(Dataset records)
------------

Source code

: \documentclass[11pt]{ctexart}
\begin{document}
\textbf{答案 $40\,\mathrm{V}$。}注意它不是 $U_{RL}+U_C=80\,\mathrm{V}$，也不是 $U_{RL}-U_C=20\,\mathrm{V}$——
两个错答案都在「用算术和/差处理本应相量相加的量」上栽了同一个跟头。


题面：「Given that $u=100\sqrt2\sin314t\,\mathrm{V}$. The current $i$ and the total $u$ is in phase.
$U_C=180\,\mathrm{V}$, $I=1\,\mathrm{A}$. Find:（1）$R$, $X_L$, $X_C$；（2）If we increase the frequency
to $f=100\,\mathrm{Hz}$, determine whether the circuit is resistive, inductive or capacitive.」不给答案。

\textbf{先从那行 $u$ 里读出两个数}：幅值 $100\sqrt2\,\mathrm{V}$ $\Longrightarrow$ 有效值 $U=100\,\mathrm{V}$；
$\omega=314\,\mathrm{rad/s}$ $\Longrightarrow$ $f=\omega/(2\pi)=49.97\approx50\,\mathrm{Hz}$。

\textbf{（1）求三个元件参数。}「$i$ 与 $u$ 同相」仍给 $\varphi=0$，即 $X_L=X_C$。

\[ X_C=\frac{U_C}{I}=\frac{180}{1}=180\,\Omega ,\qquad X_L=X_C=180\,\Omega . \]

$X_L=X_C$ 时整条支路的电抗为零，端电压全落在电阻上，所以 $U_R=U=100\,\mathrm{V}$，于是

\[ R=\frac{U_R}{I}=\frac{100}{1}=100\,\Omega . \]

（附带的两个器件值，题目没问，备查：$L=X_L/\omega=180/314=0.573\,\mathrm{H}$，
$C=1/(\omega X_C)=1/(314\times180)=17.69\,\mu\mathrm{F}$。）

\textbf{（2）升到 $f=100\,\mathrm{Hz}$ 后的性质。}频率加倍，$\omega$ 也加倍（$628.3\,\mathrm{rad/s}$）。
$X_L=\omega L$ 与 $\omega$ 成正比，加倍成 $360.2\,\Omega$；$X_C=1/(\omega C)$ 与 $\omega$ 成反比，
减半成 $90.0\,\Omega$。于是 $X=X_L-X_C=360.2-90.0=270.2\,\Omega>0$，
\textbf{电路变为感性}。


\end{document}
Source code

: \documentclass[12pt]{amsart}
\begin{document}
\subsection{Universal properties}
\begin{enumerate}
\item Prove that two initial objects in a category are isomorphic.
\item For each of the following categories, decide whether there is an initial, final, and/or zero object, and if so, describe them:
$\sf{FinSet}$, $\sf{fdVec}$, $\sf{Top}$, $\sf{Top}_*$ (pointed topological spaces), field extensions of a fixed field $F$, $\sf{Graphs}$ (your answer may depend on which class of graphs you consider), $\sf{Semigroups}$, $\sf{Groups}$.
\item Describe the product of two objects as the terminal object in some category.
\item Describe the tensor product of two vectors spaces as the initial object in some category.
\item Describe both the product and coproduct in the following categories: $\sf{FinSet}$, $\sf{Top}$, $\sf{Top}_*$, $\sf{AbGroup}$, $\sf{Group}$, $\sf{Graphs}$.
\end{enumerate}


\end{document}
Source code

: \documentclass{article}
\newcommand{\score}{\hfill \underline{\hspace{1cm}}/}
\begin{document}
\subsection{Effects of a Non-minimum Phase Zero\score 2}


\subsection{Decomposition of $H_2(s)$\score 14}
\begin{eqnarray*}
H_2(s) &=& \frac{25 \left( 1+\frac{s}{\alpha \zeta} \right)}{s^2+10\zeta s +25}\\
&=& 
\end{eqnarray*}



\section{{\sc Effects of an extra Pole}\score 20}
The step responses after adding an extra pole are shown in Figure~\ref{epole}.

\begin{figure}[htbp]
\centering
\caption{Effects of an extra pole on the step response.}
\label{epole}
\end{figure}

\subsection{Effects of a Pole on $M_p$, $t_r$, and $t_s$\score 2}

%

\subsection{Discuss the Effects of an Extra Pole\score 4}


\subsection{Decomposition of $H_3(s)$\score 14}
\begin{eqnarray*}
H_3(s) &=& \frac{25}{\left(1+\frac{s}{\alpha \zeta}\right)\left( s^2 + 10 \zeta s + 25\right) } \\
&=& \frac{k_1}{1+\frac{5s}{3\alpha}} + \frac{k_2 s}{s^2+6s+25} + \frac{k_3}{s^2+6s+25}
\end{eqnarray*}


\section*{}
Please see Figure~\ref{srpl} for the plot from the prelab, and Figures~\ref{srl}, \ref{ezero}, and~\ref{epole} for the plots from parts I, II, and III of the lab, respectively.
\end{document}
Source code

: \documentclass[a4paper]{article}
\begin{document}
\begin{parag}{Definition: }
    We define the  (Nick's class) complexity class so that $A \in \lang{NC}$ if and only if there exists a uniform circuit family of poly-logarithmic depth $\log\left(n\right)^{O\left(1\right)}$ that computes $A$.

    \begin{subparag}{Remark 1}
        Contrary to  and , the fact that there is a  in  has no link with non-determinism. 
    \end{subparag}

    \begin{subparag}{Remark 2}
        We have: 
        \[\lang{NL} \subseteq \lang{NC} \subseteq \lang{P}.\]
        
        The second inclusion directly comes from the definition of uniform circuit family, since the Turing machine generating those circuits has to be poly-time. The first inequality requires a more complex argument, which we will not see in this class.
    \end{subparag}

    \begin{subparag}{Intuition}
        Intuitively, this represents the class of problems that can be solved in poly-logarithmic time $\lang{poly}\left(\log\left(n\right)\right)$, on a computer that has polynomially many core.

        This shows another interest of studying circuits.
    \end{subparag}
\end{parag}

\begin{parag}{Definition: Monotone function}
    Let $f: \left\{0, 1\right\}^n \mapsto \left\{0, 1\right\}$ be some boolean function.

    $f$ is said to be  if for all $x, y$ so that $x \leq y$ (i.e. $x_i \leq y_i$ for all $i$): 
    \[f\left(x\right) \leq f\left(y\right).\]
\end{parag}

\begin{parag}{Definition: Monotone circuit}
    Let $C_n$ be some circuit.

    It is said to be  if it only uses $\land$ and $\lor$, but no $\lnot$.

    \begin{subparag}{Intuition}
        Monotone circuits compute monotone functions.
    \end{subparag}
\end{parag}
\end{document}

------------

### TASK DIRECTIONS
Type the data again exactly. Leave nothing out.

### OUTPUT OF THE TASK
Source code

: \documentclass[11pt]{ctexart}
\begin{document}
\textbf{答案 $40\,\mathrm{V}$。}注意它不是 $U_{RL}+U_C=80\,\mathrm{V}$，也不是 $U_{RL}-U_C=20\,\mathrm{V}$——
两个错答案都在「用算术和/差处理本应相量相加的量」上栽了同一个跟头。


题面：「Given that $u=100\sqrt2\sin314t\,\mathrm{V}$. The current $i$ and the total $u$ is in phase.
$U_C=180\,\mathrm{V}$, $I=1\,\mathrm{A}$. Find:（1）$R$, $X_L$, $X_C$；（2）If we increase the frequency
to $f=100\,\mathrm{Hz}$, determine whether the circuit is resistive, inductive or capacitive.」不给答案。

\textbf{先从那行 $u$ 里读出两个数}：幅值 $100\sqrt2\,\mathrm{V}$ $\Longrightarrow$ 有效值 $U=100\,\mathrm{V}$；
$\omega=314\,\mathrm{rad/s}$ $\Longrightarrow$ $f=\omega/(2\pi)=49.97\approx50\,\mathrm{Hz}$。

\textbf{（1）求三个元件参数。}「$i$ 与 $u$ 同相」仍给 $\varphi=0$，即 $X_L=X_C$。

\[ X_C=\frac{U_C}{I}=\frac{180}{1}=180\,\Omega ,\qquad X_L=X_C=180\,\Omega . \]

$X_L=X_C$ 时整条支路的电抗为零，端电压全落在电阻上，所以 $U_R=U=100\,\mathrm{V}$，于是

\[ R=\frac{U_R}{I}=\frac{100}{1}=100\,\Omega . \]

（附带的两个器件值，题目没问，备查：$L=X_L/\omega=180/314=0.573\,\mathrm{H}$，
$C=1/(\omega X_C)=1/(314\times180)=17.69\,\mu\mathrm{F}$。）

\textbf{（2）升到 $f=100\,\mathrm{Hz}$ 后的性质。}频率加倍，$\omega$ 也加倍（$628.3\,\mathrm{rad/s}$）。
$X_L=\omega L$ 与 $\omega$ 成正比，加倍成 $360.2\,\Omega$；$X_C=1/(\omega C)$ 与 $\omega$ 成反比，
减半成 $90.0\,\Omega$。于是 $X=X_L-X_C=360.2-90.0=270.2\,\Omega>0$，
\textbf{电路变为感性}。


\end{document}
Source code

: \documentclass[12pt]{amsart}
\begin{document}
\subsection{Universal properties}
\begin{enumerate}
\item Prove that two initial objects in a category are isomorphic.
\item For each of the following categories, decide whether there is an initial, final, and/or zero object, and if so, describe them:
$\sf{FinSet}$, $\sf{fdVec}$, $\sf{Top}$, $\sf{Top}_*$ (pointed topological spaces), field extensions of a fixed field $F$, $\sf{Graphs}$ (your answer may depend on which class of graphs you consider), $\sf{Semigroups}$, $\sf{Groups}$.
\item Describe the product of two objects as the terminal object in some category.
\item Describe the tensor product of two vectors spaces as the initial object in some category.
\item Describe both the product and coproduct in the following categories: $\sf{FinSet}$, $\sf{Top}$, $\sf{Top}_*$, $\sf{AbGroup}$, $\sf{Group}$, $\sf{Graphs}$.
\end{enumerate}


\end{document}
Source code

: \documentclass{article}
\newcommand{\score}{\hfill \underline{\hspace{1cm}}/}
\begin{document}
\subsection{Effects of a Non-minimum Phase Zero\score 2}


\subsection{Decomposition of $H_2(s)$\score 14}
\begin{eqnarray*}
H_2(s) &=& \frac{25 \left( 1+\frac{s}{\alpha \zeta} \right)}{s^2+10\zeta s +25}\\
&=& 
\end{eqnarray*}



\section{{\sc Effects of an extra Pole}\score 20}
The step responses after adding an extra pole are shown in Figure~\ref{epole}.

\begin{figure}[htbp]
\centering
\caption{Effects of an extra pole on the step response.}
\label{epole}
\end{figure}

\subsection{Effects of a Pole on $M_p$, $t_r$, and $t_s$\score 2}

%

\subsection{Discuss the Effects of an Extra Pole\score 4}


\subsection{Decomposition of $H_3(s)$\score 14}
\begin{eqnarray*}
H_3(s) &=& \frac{25}{\left(1+\frac{s}{\alpha \zeta}\right)\left( s^2 + 10 \zeta s + 25\right) } \\
&=& \frac{k_1}{1+\frac{5s}{3\alpha}} + \frac{k_2 s}{s^2+6s+25} + \frac{k_3}{s^2+6s+25}
\end{eqnarray*}


\section*{}
Please see Figure~\ref{srpl} for the plot from the prelab, and Figures~\ref{srl}, \ref{ezero}, and~\ref{epole} for the plots from parts I, II, and III of the lab, respectively.
\end{document}
Source code

: \documentclass[a4paper]{article}
\begin{document}
\begin{parag}{Definition: }
    We define the  (Nick's class) complexity class so that $A \in \lang{NC}$ if and only if there exists a uniform circuit family of poly-logarithmic depth $\log\left(n\right)^{O\left(1\right)}$ that computes $A$.

    \begin{subparag}{Remark 1}
        Contrary to  and , the fact that there is a  in  has no link with non-determinism. 
    \end{subparag}

    \begin{subparag}{Remark 2}
        We have: 
        \[\lang{NL} \subseteq \lang{NC} \subseteq \lang{P}.\]
        
        The second inclusion directly comes from the definition of uniform circuit family, since the Turing machine generating those circuits has to be poly-time. The first inequality requires a more complex argument, which we will not see in this class.
    \end{subparag}

    \begin{subparag}{Intuition}
        Intuitively, this represents the class of problems that can be solved in poly-logarithmic time $\lang{poly}\left(\log\left(n\right)\right)$, on a computer that has polynomially many core.

        This shows another interest of studying circuits.
    \end{subparag}
\end{parag}

\begin{parag}{Definition: Monotone function}
    Let $f: \left\{0, 1\right\}^n \mapsto \left\{0, 1\right\}$ be some boolean function.

    $f$ is said to be  if for all $x, y$ so that $x \leq y$ (i.e. $x_i \leq y_i$ for all $i$): 
    \[f\left(x\right) \leq f\left(y\right).\]
\end{parag}

\begin{parag}{Definition: Monotone circuit}
    Let $C_n$ be some circuit.

    It is said to be  if it only uses $\land$ and $\lor$, but no $\lnot$.

    \begin{subparag}{Intuition}
        Monotone circuits compute monotone functions.
    \end{subparag}
\end{parag}
\end{document}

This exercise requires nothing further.